Well, the actor turned author rapped is explaining it all in his new book, “A Man From Another Land.” Since leaving his role as Dr. Burke on the ABC hit show, Washington has been on a journey for identity and self-awareness.
That journey took Washington back to his roots in Africa, when DNA testing revealed that he was descended from the Mende people, who today live in Sierra Leone. Since forging a relationship with the Mende, Washington has founded The Gondobay Manga Foundation, which seeks to support educational and infrastructure initiatives in the country. Washington was granted dual citizenship by Sierra Leone, making him the first person to gain dual citizenship from DNA testing.
Washington says that writing the “A Man From Another Land” allowed him to delve further into his love for Pan-Africanism, one he has felt since his days as a student at Howard University:
“If we can all agree that Africa is the cradle of humanity. Then in my opinion, Africa is the “oldest elder” responsible for ALL of us. So, why are we not listening to its cry for help and seeking its wealth of knowledge and resources to get us ALL back on track?”
In the months following the controversy of his departure from Grey’s, Washington an alumni of several Spike Lee films, writes that he struggled through the tribulations of the negative side of fame:
“I was in big trouble. I was now considered a monster.
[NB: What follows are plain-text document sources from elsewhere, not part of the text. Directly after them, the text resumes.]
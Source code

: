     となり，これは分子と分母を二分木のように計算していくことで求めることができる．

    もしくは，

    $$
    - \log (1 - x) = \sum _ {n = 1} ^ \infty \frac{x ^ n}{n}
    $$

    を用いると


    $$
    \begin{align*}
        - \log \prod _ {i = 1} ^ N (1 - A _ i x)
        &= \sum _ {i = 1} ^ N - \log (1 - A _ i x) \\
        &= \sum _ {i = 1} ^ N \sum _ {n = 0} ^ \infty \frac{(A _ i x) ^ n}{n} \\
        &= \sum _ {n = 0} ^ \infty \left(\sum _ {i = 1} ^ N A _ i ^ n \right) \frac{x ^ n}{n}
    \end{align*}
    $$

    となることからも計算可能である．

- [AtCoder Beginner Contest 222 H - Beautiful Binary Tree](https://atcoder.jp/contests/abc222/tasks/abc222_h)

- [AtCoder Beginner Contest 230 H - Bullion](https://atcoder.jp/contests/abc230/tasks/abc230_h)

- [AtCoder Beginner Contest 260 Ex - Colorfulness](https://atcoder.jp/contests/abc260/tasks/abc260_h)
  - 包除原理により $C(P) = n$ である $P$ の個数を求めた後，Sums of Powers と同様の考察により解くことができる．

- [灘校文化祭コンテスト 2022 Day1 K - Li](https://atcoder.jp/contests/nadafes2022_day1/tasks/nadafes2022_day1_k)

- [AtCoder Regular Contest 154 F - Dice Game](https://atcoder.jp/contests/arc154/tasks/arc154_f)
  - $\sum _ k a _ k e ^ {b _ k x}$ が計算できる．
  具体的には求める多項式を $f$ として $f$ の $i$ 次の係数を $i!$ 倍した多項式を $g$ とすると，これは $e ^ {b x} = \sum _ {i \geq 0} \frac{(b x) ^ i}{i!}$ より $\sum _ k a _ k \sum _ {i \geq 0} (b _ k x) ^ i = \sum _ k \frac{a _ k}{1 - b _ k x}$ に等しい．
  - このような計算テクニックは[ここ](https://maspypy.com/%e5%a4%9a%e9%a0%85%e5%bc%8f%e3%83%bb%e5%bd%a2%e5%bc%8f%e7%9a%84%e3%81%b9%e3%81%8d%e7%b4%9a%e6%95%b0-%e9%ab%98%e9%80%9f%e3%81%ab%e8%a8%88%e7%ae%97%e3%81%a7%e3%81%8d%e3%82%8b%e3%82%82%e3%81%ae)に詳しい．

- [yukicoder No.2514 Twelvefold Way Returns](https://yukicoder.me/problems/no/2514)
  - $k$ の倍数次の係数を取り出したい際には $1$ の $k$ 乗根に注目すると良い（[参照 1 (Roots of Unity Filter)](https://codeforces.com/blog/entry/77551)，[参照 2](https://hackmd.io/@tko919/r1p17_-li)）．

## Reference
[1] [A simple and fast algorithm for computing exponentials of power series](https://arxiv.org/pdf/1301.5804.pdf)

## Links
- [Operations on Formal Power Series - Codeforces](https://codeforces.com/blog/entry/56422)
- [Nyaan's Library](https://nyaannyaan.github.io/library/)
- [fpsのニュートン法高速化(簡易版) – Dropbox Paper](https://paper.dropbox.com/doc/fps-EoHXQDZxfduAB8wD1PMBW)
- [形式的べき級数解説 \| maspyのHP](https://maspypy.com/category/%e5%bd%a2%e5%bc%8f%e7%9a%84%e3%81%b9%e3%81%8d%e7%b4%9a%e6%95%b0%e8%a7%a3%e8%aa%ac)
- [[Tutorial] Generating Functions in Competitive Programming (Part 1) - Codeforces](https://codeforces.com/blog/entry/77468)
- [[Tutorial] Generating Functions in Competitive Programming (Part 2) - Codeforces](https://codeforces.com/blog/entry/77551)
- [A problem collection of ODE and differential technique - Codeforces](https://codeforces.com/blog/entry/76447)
Everywhere I went; my car was trailed by photographers. I was eviscerated daily and at the same time could feel the hatred inside of my own organs. In a strange way evisceration started to feel humane.” It was in those moments that out death in a public senses Isaiah came to existence in the human sense.”
Washington’s journey is a remarkable one, and after tons of tabloid coverage, it will be interesting to hear his take on it all.
“A Man From Another Land” hits bookshelves on April 27, 2011.